## What is being asked
Check each line of the material below for the word "into". State how many lines have it, and nothing more.

## Information shown
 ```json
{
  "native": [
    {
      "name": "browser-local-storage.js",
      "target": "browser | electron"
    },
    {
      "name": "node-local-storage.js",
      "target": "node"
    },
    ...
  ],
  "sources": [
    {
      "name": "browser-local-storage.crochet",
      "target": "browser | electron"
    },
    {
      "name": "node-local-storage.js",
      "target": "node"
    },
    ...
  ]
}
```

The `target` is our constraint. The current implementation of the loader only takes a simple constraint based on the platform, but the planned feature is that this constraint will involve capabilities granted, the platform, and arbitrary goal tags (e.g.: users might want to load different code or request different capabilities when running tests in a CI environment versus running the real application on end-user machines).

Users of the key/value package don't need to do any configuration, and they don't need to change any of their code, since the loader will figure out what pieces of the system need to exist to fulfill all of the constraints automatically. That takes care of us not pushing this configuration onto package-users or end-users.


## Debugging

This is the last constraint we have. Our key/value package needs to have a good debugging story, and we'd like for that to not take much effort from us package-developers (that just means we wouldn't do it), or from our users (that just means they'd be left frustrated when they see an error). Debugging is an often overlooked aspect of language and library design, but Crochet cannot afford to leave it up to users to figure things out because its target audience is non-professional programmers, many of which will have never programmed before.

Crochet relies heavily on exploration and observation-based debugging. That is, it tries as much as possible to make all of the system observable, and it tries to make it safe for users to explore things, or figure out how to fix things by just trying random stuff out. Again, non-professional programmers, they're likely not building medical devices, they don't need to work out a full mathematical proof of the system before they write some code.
---
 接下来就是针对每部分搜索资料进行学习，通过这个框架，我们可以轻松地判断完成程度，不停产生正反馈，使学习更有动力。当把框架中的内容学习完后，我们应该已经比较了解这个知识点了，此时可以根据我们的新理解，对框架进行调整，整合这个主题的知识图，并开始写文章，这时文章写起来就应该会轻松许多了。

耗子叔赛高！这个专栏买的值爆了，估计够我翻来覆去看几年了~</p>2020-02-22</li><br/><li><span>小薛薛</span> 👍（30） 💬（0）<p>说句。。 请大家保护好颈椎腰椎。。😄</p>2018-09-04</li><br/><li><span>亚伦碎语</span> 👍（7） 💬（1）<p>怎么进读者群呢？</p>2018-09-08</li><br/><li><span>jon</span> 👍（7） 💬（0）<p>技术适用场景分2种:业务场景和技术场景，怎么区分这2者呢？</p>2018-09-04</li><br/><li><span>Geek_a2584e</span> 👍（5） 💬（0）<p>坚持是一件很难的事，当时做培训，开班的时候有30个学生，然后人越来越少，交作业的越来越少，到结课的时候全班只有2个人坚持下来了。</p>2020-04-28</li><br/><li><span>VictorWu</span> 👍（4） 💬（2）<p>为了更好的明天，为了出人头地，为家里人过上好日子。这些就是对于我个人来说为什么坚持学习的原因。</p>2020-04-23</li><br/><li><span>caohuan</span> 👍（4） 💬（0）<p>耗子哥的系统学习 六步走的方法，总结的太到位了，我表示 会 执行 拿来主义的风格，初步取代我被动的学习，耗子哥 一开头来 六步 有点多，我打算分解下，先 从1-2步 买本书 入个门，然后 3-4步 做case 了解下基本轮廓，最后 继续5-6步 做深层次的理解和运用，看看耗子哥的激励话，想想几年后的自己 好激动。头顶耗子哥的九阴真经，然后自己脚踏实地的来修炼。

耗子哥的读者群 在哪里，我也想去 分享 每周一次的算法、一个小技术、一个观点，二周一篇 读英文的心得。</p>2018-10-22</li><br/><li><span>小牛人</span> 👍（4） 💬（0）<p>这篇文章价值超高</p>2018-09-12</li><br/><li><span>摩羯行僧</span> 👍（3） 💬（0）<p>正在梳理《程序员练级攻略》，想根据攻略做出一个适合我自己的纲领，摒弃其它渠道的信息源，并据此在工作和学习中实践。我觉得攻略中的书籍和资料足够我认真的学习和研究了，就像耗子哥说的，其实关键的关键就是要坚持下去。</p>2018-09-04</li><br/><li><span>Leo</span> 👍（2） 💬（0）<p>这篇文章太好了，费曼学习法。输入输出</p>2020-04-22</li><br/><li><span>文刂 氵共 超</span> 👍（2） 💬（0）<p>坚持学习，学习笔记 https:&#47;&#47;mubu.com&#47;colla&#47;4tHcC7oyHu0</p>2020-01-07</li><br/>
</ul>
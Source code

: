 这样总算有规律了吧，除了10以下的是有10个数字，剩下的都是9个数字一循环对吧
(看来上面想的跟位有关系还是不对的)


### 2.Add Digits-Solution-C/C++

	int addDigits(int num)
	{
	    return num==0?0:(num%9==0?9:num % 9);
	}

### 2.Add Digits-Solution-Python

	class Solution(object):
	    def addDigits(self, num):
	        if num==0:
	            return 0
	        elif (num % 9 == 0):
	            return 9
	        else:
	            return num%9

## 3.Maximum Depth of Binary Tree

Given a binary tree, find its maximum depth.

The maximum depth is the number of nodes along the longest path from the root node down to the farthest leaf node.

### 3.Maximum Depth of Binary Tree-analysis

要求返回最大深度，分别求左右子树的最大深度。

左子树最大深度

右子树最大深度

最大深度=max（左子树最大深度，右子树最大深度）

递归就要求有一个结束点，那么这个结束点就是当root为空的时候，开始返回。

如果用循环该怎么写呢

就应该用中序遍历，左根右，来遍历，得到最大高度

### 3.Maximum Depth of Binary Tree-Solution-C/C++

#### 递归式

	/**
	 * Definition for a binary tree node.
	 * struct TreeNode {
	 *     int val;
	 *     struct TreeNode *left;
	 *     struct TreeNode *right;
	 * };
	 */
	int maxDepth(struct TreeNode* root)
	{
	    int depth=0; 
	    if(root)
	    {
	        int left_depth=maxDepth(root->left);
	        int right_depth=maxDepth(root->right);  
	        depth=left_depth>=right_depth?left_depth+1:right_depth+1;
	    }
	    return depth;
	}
==
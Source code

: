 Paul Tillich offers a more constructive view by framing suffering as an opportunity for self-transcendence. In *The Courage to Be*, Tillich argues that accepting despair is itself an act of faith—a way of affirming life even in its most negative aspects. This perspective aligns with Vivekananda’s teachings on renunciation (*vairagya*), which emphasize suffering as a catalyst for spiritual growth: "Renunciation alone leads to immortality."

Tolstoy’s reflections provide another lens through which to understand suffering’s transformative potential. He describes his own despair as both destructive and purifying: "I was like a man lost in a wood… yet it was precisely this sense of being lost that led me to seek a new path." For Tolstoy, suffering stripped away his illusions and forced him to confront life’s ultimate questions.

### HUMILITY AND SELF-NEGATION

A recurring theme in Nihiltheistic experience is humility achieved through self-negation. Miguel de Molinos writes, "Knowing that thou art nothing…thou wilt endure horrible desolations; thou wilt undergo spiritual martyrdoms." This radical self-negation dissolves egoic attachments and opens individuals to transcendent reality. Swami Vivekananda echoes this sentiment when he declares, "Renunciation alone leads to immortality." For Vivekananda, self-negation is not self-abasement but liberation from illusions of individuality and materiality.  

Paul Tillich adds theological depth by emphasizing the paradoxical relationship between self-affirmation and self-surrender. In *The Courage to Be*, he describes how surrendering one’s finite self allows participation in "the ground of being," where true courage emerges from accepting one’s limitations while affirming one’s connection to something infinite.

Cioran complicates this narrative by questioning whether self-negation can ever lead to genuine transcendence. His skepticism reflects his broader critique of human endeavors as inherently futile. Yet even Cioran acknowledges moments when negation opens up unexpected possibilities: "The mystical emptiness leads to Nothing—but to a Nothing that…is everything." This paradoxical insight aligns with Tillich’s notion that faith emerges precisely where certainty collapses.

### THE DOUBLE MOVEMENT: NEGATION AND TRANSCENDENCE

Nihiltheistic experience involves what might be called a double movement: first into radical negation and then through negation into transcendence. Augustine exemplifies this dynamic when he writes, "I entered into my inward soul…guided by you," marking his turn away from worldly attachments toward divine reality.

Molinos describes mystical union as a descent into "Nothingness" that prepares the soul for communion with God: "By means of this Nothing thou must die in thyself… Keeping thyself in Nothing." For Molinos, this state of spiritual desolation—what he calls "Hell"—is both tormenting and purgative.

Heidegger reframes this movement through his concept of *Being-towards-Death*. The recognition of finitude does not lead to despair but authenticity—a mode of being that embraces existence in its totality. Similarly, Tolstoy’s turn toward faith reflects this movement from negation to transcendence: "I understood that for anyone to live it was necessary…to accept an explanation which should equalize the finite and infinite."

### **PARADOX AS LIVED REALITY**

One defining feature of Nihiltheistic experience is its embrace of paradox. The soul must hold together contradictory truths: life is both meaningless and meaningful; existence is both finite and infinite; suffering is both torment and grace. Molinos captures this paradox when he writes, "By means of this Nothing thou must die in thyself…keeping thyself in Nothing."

## Exercise result
2